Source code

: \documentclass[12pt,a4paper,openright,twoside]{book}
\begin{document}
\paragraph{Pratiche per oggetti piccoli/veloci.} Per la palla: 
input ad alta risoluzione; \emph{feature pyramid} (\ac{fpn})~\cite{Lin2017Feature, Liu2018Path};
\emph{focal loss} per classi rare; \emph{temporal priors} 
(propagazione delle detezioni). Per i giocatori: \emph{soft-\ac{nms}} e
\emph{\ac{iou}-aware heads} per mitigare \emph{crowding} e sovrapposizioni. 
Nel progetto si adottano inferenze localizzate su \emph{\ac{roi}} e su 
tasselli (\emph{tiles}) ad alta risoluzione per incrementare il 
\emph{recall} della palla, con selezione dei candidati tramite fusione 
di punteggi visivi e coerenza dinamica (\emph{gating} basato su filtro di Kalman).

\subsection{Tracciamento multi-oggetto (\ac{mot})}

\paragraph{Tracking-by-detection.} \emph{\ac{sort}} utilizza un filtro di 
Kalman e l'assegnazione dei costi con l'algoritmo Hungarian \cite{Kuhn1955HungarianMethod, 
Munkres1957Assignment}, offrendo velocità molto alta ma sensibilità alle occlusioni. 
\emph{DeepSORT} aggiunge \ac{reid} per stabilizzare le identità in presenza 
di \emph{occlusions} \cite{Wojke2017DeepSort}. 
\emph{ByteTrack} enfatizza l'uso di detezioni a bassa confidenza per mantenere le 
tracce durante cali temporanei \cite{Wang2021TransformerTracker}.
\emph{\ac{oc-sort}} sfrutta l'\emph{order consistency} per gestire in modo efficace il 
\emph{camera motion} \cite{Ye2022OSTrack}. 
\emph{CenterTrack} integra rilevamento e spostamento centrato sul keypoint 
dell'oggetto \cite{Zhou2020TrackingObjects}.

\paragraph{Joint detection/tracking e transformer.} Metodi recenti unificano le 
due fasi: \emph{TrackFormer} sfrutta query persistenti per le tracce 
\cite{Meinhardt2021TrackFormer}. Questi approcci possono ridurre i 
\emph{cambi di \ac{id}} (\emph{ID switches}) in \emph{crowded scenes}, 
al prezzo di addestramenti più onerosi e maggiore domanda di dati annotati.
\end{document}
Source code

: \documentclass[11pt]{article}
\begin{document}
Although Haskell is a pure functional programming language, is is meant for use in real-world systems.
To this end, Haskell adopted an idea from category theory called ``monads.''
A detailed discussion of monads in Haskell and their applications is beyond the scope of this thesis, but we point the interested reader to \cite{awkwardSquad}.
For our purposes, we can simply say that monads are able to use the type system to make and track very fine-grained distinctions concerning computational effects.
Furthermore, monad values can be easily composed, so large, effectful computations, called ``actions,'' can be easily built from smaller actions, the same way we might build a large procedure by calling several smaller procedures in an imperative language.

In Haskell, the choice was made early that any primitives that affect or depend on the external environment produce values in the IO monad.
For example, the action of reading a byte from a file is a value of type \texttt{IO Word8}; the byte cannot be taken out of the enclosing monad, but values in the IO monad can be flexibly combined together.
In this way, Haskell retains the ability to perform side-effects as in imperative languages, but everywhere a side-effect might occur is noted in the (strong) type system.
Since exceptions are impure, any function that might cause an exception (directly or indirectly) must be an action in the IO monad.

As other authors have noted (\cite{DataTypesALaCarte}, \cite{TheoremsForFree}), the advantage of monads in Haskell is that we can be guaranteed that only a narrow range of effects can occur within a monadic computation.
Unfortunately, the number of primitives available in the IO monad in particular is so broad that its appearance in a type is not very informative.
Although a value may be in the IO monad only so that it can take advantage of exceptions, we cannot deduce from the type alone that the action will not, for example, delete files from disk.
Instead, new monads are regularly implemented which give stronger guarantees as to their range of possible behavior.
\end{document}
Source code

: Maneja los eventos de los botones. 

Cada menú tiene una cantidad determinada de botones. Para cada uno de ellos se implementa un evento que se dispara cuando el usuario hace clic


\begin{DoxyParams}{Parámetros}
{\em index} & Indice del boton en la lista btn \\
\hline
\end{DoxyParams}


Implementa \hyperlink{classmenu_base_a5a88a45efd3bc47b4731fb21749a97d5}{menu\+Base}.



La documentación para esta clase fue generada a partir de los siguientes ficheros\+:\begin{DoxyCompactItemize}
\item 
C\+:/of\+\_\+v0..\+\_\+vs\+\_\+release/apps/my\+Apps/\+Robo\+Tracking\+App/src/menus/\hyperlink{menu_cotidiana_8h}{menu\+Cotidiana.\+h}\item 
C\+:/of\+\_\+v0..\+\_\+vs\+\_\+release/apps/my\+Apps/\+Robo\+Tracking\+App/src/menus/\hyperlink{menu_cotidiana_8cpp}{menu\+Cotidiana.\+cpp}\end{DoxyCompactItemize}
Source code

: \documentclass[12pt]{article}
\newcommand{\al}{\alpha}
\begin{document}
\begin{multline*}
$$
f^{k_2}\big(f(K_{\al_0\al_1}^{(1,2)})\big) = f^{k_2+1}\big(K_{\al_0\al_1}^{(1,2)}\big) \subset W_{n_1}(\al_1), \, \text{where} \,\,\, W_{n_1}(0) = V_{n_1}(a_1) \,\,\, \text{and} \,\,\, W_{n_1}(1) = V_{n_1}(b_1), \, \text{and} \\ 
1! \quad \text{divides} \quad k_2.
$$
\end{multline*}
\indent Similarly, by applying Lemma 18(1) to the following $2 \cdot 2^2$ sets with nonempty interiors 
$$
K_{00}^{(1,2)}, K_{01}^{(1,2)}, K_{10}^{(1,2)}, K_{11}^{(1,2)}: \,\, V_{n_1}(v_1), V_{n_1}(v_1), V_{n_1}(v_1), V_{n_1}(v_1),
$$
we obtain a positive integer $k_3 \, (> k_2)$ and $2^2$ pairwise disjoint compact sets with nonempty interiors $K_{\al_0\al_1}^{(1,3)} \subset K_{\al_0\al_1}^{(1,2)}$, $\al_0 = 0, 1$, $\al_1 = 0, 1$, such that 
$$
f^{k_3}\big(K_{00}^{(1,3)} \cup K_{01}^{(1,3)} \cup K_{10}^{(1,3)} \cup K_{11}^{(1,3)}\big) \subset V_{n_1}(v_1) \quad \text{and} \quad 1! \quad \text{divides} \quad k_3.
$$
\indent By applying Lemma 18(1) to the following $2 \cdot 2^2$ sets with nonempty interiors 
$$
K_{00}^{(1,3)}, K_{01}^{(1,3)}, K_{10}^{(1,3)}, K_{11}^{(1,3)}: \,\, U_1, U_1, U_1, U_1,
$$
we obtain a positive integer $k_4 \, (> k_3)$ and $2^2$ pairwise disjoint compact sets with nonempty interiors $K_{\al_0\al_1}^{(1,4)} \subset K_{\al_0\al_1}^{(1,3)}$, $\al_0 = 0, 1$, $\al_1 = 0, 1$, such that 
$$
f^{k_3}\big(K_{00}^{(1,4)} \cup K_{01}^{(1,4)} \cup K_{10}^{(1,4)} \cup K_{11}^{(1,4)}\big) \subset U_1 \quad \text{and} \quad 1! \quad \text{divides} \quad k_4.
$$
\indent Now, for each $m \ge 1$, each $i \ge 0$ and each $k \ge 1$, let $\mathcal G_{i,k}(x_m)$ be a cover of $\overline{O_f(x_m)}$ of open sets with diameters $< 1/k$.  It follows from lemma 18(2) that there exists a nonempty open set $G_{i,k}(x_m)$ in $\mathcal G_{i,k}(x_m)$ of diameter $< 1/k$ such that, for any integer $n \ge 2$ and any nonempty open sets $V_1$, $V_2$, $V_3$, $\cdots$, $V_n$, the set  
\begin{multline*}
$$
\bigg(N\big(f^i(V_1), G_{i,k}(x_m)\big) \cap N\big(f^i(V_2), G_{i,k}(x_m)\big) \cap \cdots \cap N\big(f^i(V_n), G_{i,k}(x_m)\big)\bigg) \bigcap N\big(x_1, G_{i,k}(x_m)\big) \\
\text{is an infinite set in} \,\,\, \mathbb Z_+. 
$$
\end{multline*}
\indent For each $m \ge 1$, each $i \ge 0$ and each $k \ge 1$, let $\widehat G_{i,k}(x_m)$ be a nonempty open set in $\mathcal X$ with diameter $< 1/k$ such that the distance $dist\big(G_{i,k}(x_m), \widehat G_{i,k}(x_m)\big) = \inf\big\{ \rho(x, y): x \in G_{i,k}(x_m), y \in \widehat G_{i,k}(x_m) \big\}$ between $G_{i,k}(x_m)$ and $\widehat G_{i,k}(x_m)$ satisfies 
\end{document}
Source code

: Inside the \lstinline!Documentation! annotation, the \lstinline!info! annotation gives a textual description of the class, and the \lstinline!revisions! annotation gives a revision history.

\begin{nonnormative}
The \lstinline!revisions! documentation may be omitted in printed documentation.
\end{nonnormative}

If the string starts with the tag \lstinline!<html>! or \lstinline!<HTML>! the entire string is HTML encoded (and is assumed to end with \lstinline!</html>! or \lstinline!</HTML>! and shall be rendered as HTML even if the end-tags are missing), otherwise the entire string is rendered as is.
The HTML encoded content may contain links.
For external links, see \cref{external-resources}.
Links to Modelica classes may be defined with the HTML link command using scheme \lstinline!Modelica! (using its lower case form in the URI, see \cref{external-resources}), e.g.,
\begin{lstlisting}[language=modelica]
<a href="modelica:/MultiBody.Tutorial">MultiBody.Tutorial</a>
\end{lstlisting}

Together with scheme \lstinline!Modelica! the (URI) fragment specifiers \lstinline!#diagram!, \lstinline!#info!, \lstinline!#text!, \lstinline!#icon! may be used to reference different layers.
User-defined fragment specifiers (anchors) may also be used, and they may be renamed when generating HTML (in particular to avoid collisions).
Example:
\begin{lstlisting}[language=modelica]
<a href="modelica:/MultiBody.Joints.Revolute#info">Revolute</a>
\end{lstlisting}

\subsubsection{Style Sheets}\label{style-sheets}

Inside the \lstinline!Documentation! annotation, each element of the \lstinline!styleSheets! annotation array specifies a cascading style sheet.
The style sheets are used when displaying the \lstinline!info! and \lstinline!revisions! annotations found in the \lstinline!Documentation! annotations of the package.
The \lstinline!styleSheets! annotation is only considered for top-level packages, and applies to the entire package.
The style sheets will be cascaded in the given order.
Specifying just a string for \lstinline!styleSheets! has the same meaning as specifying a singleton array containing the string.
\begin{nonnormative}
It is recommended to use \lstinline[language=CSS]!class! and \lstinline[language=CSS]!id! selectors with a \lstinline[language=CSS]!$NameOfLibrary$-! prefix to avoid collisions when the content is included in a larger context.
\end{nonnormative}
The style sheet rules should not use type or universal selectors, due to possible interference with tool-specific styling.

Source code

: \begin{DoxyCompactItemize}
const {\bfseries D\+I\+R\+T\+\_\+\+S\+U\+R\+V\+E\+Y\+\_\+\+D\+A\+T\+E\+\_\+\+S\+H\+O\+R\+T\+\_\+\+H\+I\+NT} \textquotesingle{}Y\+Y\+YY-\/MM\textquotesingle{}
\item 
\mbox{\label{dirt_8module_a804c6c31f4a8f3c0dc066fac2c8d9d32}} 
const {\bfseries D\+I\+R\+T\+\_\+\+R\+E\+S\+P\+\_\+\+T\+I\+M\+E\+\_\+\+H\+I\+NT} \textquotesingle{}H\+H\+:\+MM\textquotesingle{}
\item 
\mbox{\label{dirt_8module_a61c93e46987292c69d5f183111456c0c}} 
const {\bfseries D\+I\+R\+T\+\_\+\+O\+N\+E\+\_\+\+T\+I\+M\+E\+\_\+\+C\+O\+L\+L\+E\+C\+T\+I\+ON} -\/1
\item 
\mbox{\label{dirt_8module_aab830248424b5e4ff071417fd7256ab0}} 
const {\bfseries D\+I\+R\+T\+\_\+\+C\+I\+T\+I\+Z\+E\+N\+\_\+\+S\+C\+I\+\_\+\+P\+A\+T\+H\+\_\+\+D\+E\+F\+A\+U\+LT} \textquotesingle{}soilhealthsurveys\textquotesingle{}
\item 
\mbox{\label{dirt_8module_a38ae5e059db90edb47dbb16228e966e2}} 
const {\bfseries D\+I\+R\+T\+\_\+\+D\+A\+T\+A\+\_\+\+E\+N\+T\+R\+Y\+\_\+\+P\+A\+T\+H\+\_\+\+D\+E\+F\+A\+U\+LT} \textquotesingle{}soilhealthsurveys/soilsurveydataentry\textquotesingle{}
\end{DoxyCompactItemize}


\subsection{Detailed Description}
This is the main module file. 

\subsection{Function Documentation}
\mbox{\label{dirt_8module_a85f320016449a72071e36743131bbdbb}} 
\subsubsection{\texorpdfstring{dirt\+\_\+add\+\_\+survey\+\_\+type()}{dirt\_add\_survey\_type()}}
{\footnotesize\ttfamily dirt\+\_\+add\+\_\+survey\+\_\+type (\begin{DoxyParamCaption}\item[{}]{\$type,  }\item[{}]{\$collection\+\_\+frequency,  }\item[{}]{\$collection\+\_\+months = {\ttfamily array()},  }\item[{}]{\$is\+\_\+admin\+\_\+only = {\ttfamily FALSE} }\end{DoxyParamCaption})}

#### EXERCISE OBJECTIVE:
In the entries above, the lines from the one bearing "candidati tramite fusione" up to and including the one bearing "Furthermore, monad values" should be transcribed exactly; no other line is wanted.

#### YOUR RESPONSE:
\emph{recall} della palla, con selezione dei candidati tramite fusione 
di punteggi visivi e coerenza dinamica (\emph{gating} basato su filtro di Kalman).

\subsection{Tracciamento multi-oggetto (\ac{mot})}

\paragraph{Tracking-by-detection.} \emph{\ac{sort}} utilizza un filtro di 
Kalman e l'assegnazione dei costi con l'algoritmo Hungarian \cite{Kuhn1955HungarianMethod, 
Munkres1957Assignment}, offrendo velocità molto alta ma sensibilità alle occlusioni. 
\emph{DeepSORT} aggiunge \ac{reid} per stabilizzare le identità in presenza 
di \emph{occlusions} \cite{Wojke2017DeepSort}. 
\emph{ByteTrack} enfatizza l'uso di detezioni a bassa confidenza per mantenere le 
tracce durante cali temporanei \cite{Wang2021TransformerTracker}.
\emph{\ac{oc-sort}} sfrutta l'\emph{order consistency} per gestire in modo efficace il 
\emph{camera motion} \cite{Ye2022OSTrack}. 
\emph{CenterTrack} integra rilevamento e spostamento centrato sul keypoint 
dell'oggetto \cite{Zhou2020TrackingObjects}.

\paragraph{Joint detection/tracking e transformer.} Metodi recenti unificano le 
due fasi: \emph{TrackFormer} sfrutta query persistenti per le tracce 
\cite{Meinhardt2021TrackFormer}. Questi approcci possono ridurre i 
\emph{cambi di \ac{id}} (\emph{ID switches}) in \emph{crowded scenes}, 
al prezzo di addestramenti più onerosi e maggiore domanda di dati annotati.
\end{document}
Source code

: \documentclass[11pt]{article}
\begin{document}
Although Haskell is a pure functional programming language, is is meant for use in real-world systems.
To this end, Haskell adopted an idea from category theory called ``monads.''
A detailed discussion of monads in Haskell and their applications is beyond the scope of this thesis, but we point the interested reader to \cite{awkwardSquad}.
For our purposes, we can simply say that monads are able to use the type system to make and track very fine-grained distinctions concerning computational effects.
Furthermore, monad values can be easily composed, so large, effectful computations, called ``actions,'' can be easily built from smaller actions, the same way we might build a large procedure by calling several smaller procedures in an imperative language.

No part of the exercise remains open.